The first part, "It provides location transparency by means of a name
service" sounds to me like a parameterized factory method as described
in GoF.  It seems to me that that which makes the pattern difference
is the "hides the details of the establishment of the communication
connection between clients and servers" part; I would call this a
service facade or a service layer in casual discussion, but the
pattern makes sense.

Anyway, given that his intent is to merely decouple the caller and the
Strategy of the callee by way of a parameter I believe the
parameterized factory method is most appropriate.

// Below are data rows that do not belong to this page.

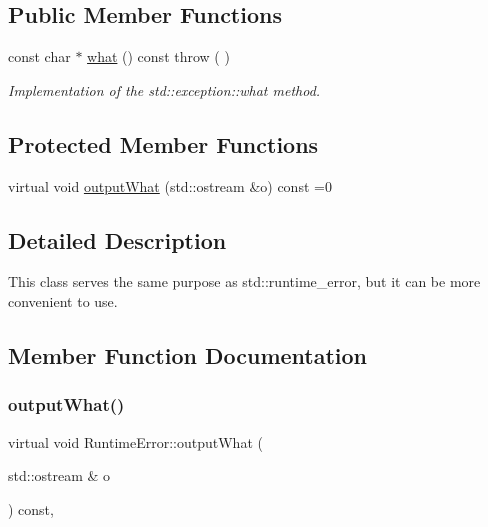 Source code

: \subsection*{Public Member Functions}
\begin{DoxyCompactItemize}
\item 
\mbox{\label{class_runtime_error_a7f870aa3e981b604d68555bbfbb7b13e}} 
const char $\ast$ \hyperlink{class_runtime_error_a7f870aa3e981b604d68555bbfbb7b13e}{what} () const  throw ( )
\begin{DoxyCompactList}\small\item\em Implementation of the std\+::exception\+::what method. \end{DoxyCompactList}\end{DoxyCompactItemize}
\subsection*{Protected Member Functions}
\begin{DoxyCompactItemize}
\item 
virtual void \hyperlink{class_runtime_error_a5020b04a2a7fac8b1dbfbfe4a30055b0}{output\+What} (std\+::ostream \&o) const =0
\end{DoxyCompactItemize}


\subsection{Detailed Description}
This class serves the same purpose as std\+::runtime\+\_\+error, but it can be more convenient to use. 

\subsection{Member Function Documentation}
\mbox{\label{class_runtime_error_a5020b04a2a7fac8b1dbfbfe4a30055b0}} 
\subsubsection{\texorpdfstring{output\+What()}{outputWhat()}}
{\footnotesize\ttfamily virtual void Runtime\+Error\+::output\+What (\begin{DoxyParamCaption}\item[{std\+::ostream \&}]{o }\end{DoxyParamCaption}) const\hspace{0.3cm}{\ttfamily [protected]}, {}}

Please let me know if I am missing something.

Kind regards,
Chad


On Sun, 27 Mar 2005 10:39:05 -0500, Marco Dorantes Martinez
<[EMAIL PROTECTED]> wrote:
> Kinds of "The Client-Dispatcher-Server Design Pattern" by: P.
Sommerlad,
> M. Stal. on Pattern Languages of Program Design 2
>
> Summary: A dispatcher component is an intermediary between clients and
> servers. The dispatcher provides location transparency with a name
> service and hides details of the communication connection.
>
> The point of mapping to a particular strategy object in implementation
> could be done like:
>
> string fully_qualified_type_name=GetNameFrom(xmldocument);
> Type t=Type.GetType(fully_qualified_type_name);
> AbstractRootStrategy strategy=Activator.CreateInstance(t) as
> AbstractRootStrategy;
> strategy.PerfomItsOperation();
>
>
> -----Original Message-----
> From: Unmoderated discussion of advanced .NET topics.
> [mailto:[EMAIL PROTECTED] On Behalf Of Bill Bassler
> Sent: Friday, March 25, 2005 12:07 PM
> To: [email protected]
> Subject: [ADVANCED-DOTNET] Most appropriate design pattern to use for
> ...
>
> I'm trying to determine the most appropriate design pattern to
implement
> for the following problem.
>
> I'm receiving an xml document whose structure contains an element
> defining
> a source. Each source's document contains a similar but distinct xml
> document. Each one of the distinct documents requires a distinct set
of
> message processing steps. I have implemented the document specific
> processing steps/algorithm using the Strategy pattern. This works well
> at
> cleanly encapsulating the processing logic.
>
> The issue I'm trying to solve is - What's the most
appropriate/cleanest
> way
> to inspect the source element in order to route the xml message to the
> appropriate Strategy for processing. Currently I use a switch
statement
> to
> decide the processing.
>
> e.g.
>
> switch
> (enrollmentDoc.SelectSingleNod("/EnrollForm/Source").InnerXml.ToUpper
> ())
> {
>    case 1:
>       // Use Strategy 1
>    case 2:
>       // Use Strategy 2
> }
>
> This works, but I'm looking for something a little less clunky and
> hopefully more modular. I've looked at the Command pattern ... which
> seems
> to somewhat fit the task. Possibly the Chain of Command but I don't
know
> that I need that level of processing flexiblity as what I need to do
can
> be
> encapsulated pretty well in the Strategy.